Bloodmoney
Gertz was on his way somewhere else, but he wasn’t.
    “Am I interrupting something?” he asked.
    “Yes, of course. I mean, that’s your job, isn’t it?”
    He laughed and closed the door.
    Marx stood up, shook the boss’s hand and then sat back down.
    “I’m sorry about Howard Egan,” she said, putting the file folder on top of the bag of chips. “That was my case. I should have kept a tighter watch on him. Is there any more news?”
    “The Paks just found his BlackBerry in a dumpster. If he’s lucky, he’s dead by now.”
    She put her hand over her mouth, and there was a slight tremor of her head, as if she had just hit a blast of cold air. She had made her own runs into dangerous places. She recovered her composure quickly.
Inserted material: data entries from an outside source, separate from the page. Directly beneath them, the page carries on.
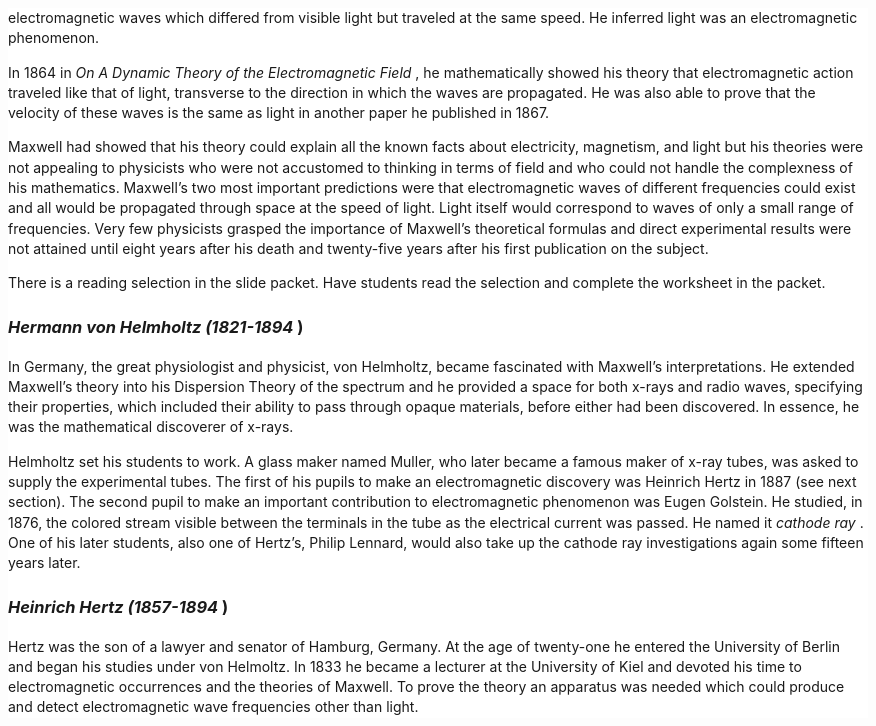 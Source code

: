    electromagnetic waves
  </i>
  which differed from visible light but traveled at the same speed. He inferred light was an electromagnetic phenomenon.
 </p>
 <p>
  In 1864 in
  <i>
   On A Dynamic Theory of the Electromagnetic Field
  </i>
  , he mathematically showed his theory that electromagnetic action traveled like that of light, transverse to the direction in which the waves are propagated. He was also able to prove that the velocity of these waves is the same as light in another paper he published in 1867.
 </p>
 <p>
  Maxwell had showed that his theory could explain all the known facts about electricity, magnetism, and light but his theories were not appealing to physicists who were not accustomed to thinking in terms of field and who could not handle the complexness of his mathematics. Maxwell’s two most important predictions were that electromagnetic waves of different frequencies could exist and all would be propagated through space at the speed of light. Light itself would correspond to waves of only a small range of frequencies. Very few physicists grasped the importance of Maxwell’s theoretical formulas and direct experimental results were not attained until eight years after his death and twenty-five years after his first publication on the subject.
 </p>
 <p>
  There is a reading selection in the slide packet. Have students read the selection and complete the worksheet in the packet.
 </p>
<h3>
  <i>
   Hermann von Helmholtz (1821-1894
  </i>
  )
 </h3>
 In Germany, the great physiologist and physicist, von Helmholtz, became fascinated with Maxwell’s interpretations. He extended Maxwell’s theory into his Dispersion Theory of the spectrum and he provided a space for both x-rays and radio waves, specifying their properties, which included their ability to pass through opaque materials, before either had been discovered. In essence, he was the mathematical discoverer of x-rays.
 <p>
  Helmholtz set his students to work. A glass maker named Muller, who later became a famous maker of x-ray tubes, was asked to supply the experimental tubes. The first of his pupils to make an electromagnetic discovery was Heinrich Hertz in 1887 (see next section). The second pupil to make an important contribution to electromagnetic phenomenon was Eugen Golstein. He studied, in 1876, the colored stream visible between the terminals in the tube as the electrical current was passed. He named it
  <i>
   cathode ray
  </i>
  . One of his later students, also one of Hertz’s, Philip Lennard, would also take up the cathode ray investigations again some fifteen years later.
 </p>
<h3>
  <i>
   Heinrich Hertz (1857-1894
  </i>
  )
 </h3>
 Hertz was the son of a lawyer and senator of Hamburg, Germany. At the age of twenty-one he entered the University of Berlin and began his studies under von Helmoltz. In 1833 he became a lecturer at the University of Kiel and devoted his time to electromagnetic occurrences and the theories of Maxwell. To prove the theory an apparatus was needed which could produce and detect electromagnetic wave frequencies other than light.
 <p> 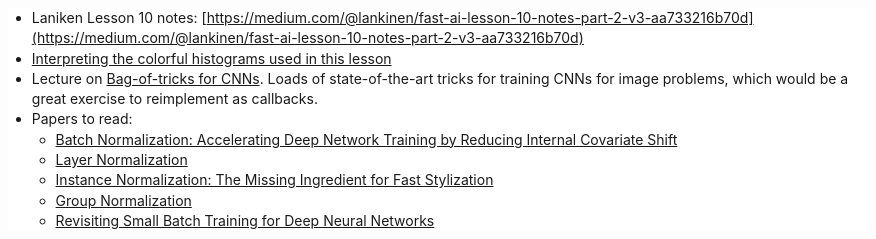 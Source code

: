 - Laniken Lesson 10 notes: [https://medium.com/@lankinen/fast-ai-lesson-10-notes-part-2-v3-aa733216b70d](https://medium.com/@lankinen/fast-ai-lesson-10-notes-part-2-v3-aa733216b70d)
- [Interpreting the colorful histograms used in this lesson](https://forums.fast.ai/t/the-colorful-dimension/42908)
- Lecture on [Bag-of-tricks for CNNs](https://www.youtube.com/watch?v=QxfF_NrltxY). Loads of state-of-the-art tricks for training CNNs for image problems, which would be a great exercise to reimplement as callbacks.
- Papers to read: 
  - [Batch Normalization: Accelerating Deep Network Training by Reducing Internal Covariate Shift](https://arxiv.org/abs/1502.03167)
  - [Layer Normalization](https://arxiv.org/abs/1607.06450)
  - [Instance Normalization: The Missing Ingredient for Fast Stylization](https://arxiv.org/abs/1607.08022)
  - [Group Normalization](https://arxiv.org/abs/1803.08494)
  - [Revisiting Small Batch Training for Deep Neural Networks](https://arxiv.org/abs/1804.07612) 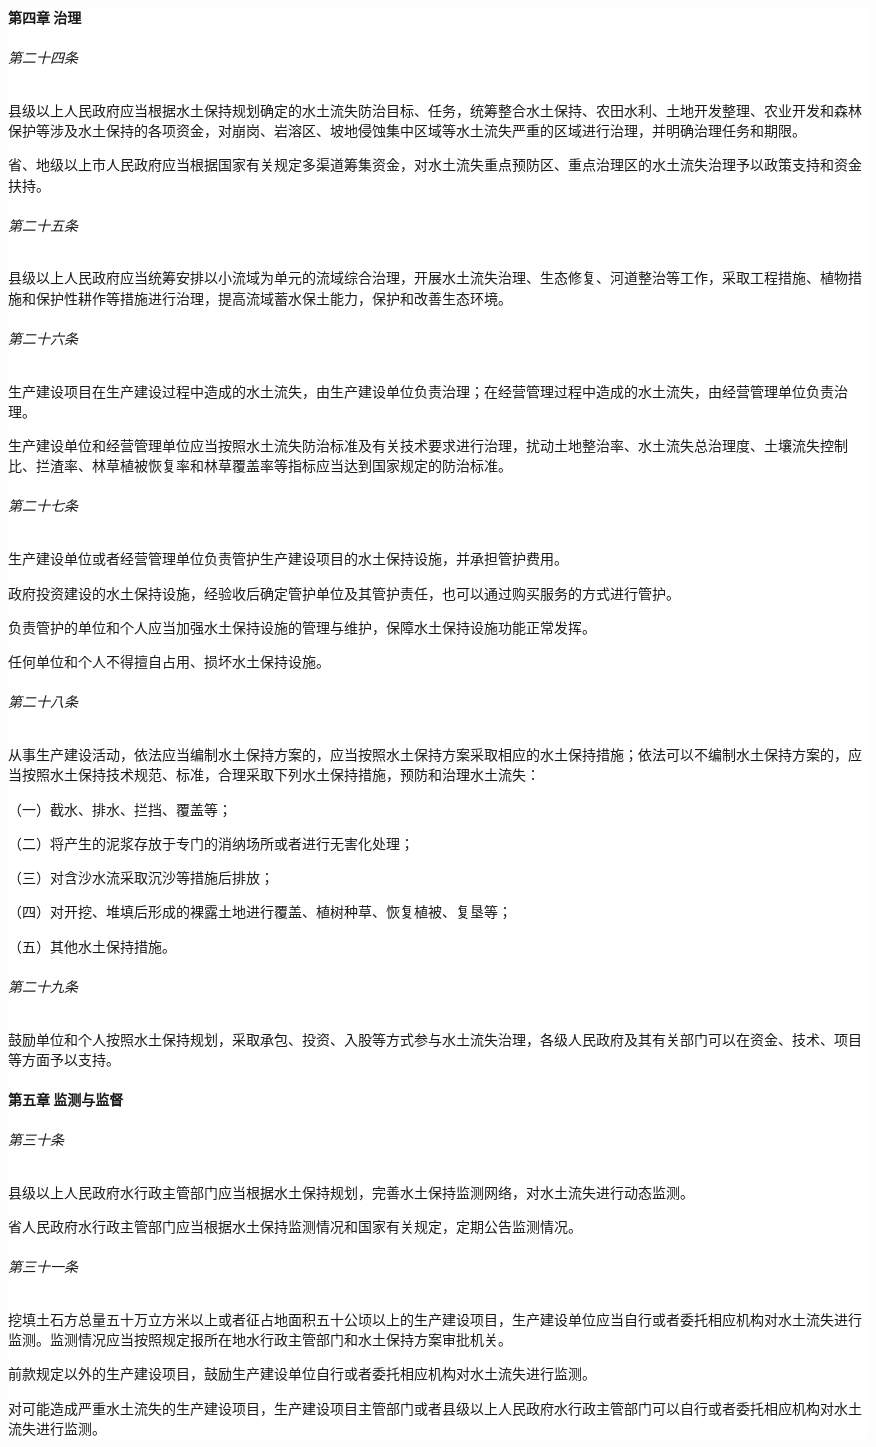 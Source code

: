 #### 第四章 治理

###### 第二十四条

县级以上人民政府应当根据水土保持规划确定的水土流失防治目标、任务，统筹整合水土保持、农田水利、土地开发整理、农业开发和森林保护等涉及水土保持的各项资金，对崩岗、岩溶区、坡地侵蚀集中区域等水土流失严重的区域进行治理，并明确治理任务和期限。

省、地级以上市人民政府应当根据国家有关规定多渠道筹集资金，对水土流失重点预防区、重点治理区的水土流失治理予以政策支持和资金扶持。

###### 第二十五条

县级以上人民政府应当统筹安排以小流域为单元的流域综合治理，开展水土流失治理、生态修复、河道整治等工作，采取工程措施、植物措施和保护性耕作等措施进行治理，提高流域蓄水保土能力，保护和改善生态环境。

###### 第二十六条

生产建设项目在生产建设过程中造成的水土流失，由生产建设单位负责治理；在经营管理过程中造成的水土流失，由经营管理单位负责治理。

生产建设单位和经营管理单位应当按照水土流失防治标准及有关技术要求进行治理，扰动土地整治率、水土流失总治理度、土壤流失控制比、拦渣率、林草植被恢复率和林草覆盖率等指标应当达到国家规定的防治标准。

###### 第二十七条

生产建设单位或者经营管理单位负责管护生产建设项目的水土保持设施，并承担管护费用。

政府投资建设的水土保持设施，经验收后确定管护单位及其管护责任，也可以通过购买服务的方式进行管护。

负责管护的单位和个人应当加强水土保持设施的管理与维护，保障水土保持设施功能正常发挥。

任何单位和个人不得擅自占用、损坏水土保持设施。

###### 第二十八条

从事生产建设活动，依法应当编制水土保持方案的，应当按照水土保持方案采取相应的水土保持措施；依法可以不编制水土保持方案的，应当按照水土保持技术规范、标准，合理采取下列水土保持措施，预防和治理水土流失：

（一）截水、排水、拦挡、覆盖等；

（二）将产生的泥浆存放于专门的消纳场所或者进行无害化处理；

（三）对含沙水流采取沉沙等措施后排放；

（四）对开挖、堆填后形成的裸露土地进行覆盖、植树种草、恢复植被、复垦等；

（五）其他水土保持措施。

###### 第二十九条

鼓励单位和个人按照水土保持规划，采取承包、投资、入股等方式参与水土流失治理，各级人民政府及其有关部门可以在资金、技术、项目等方面予以支持。

#### 第五章 监测与监督

###### 第三十条

县级以上人民政府水行政主管部门应当根据水土保持规划，完善水土保持监测网络，对水土流失进行动态监测。

省人民政府水行政主管部门应当根据水土保持监测情况和国家有关规定，定期公告监测情况。

###### 第三十一条

挖填土石方总量五十万立方米以上或者征占地面积五十公顷以上的生产建设项目，生产建设单位应当自行或者委托相应机构对水土流失进行监测。监测情况应当按照规定报所在地水行政主管部门和水土保持方案审批机关。

前款规定以外的生产建设项目，鼓励生产建设单位自行或者委托相应机构对水土流失进行监测。

对可能造成严重水土流失的生产建设项目，生产建设项目主管部门或者县级以上人民政府水行政主管部门可以自行或者委托相应机构对水土流失进行监测。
    “Let me know how I can help,” she said. “I feel like this is my screwup, partly.”
    “That’s why I’m here, actually,” said Gertz. “I have a problem, and it’s about to become your problem.”
    Her eyes flashed. She wanted to be in the game, but she knew not to rush.
    “What do you have in mind?”
    “I need someone to investigate how this happened, and in a hurry. Otherwise, Headquarters will take it over. They’ll send their own counterintelligence team, and damage-assessment team, and finger-pointing team. I don’t want them ruining what we’ve been trying to build here.”
    He was leaning toward her, imploring but also demanding. With his lean face and goatee, and that hungry look in his eye, he looked in this moment like a trumpeter who needed a fix.
    “And you’re free to travel, right?” Gertz continued. “I mean, you don’t have a ball and chain here.”
    Marx understood that the boss was asking, obliquely, about her sex life. She had been married briefly seven years before, to another case officer, but as with so many tandem couples, the romantic attachment was to the work, not the other person. She was always in Lebanon or Addis; he was always in Nicaragua; they were always nowhere.
    “I’m free to travel,” she said.
    “So let’s do it. Be my person. Make this case.”
    She took off the reading glasses and folded her hands in front of her. Gertz was waiting for an answer, but she was still thinking.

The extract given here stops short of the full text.